++++ Data ++++
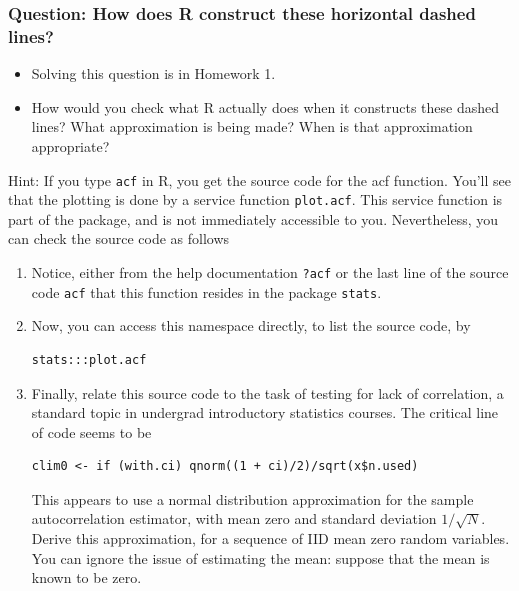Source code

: \documentclass[]{article}
\begin{document}
\subsubsection{Question: How does R construct these horizontal dashed
lines?}\label{question-how-does-r-construct-these-horizontal-dashed-lines}

\begin{itemize}
\item
  Solving this question is in Homework 1.
\item
  How would you check what R actually does when it constructs these
  dashed lines? What approximation is being made? When is that
  approximation appropriate?
\end{itemize}

Hint: If you type \texttt{acf} in R, you get the source code for the acf
function. You'll see that the plotting is done by a service function
\texttt{plot.acf}. This service function is part of the package, and is
not immediately accessible to you. Nevertheless, you can check the
source code as follows

\begin{enumerate}
\def\labelenumi{\arabic{enumi}.}
\item
  Notice, either from the help documentation \texttt{?acf} or the last
  line of the source code \texttt{acf} that this function resides in the
  package \texttt{stats}.
\item
  Now, you can access this namespace directly, to list the source code,
  by

\begin{verbatim}
stats:::plot.acf
\end{verbatim}
\item
  Finally, relate this source code to the task of testing for lack of
  correlation, a standard topic in undergrad introductory statistics
  courses. The critical line of code seems to be

\begin{verbatim}
clim0 <- if (with.ci) qnorm((1 + ci)/2)/sqrt(x$n.used)
\end{verbatim}

  This appears to use a normal distribution approximation for the sample
  autocorrelation estimator, with mean zero and standard deviation
  \(1/\sqrt{N}\). Derive this approximation, for a sequence of IID mean
  zero random variables. You can ignore the issue of estimating the
  mean: suppose that the mean is known to be zero.
\end{enumerate}
\end{document}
++++
Scanning the data above, copy out every line where "dashed" is found.

▸ Problem solution
\subsubsection{Question: How does R construct these horizontal dashed
lines?}\label{question-how-does-r-construct-these-horizontal-dashed-lines}
  dashed lines? What approximation is being made? When is that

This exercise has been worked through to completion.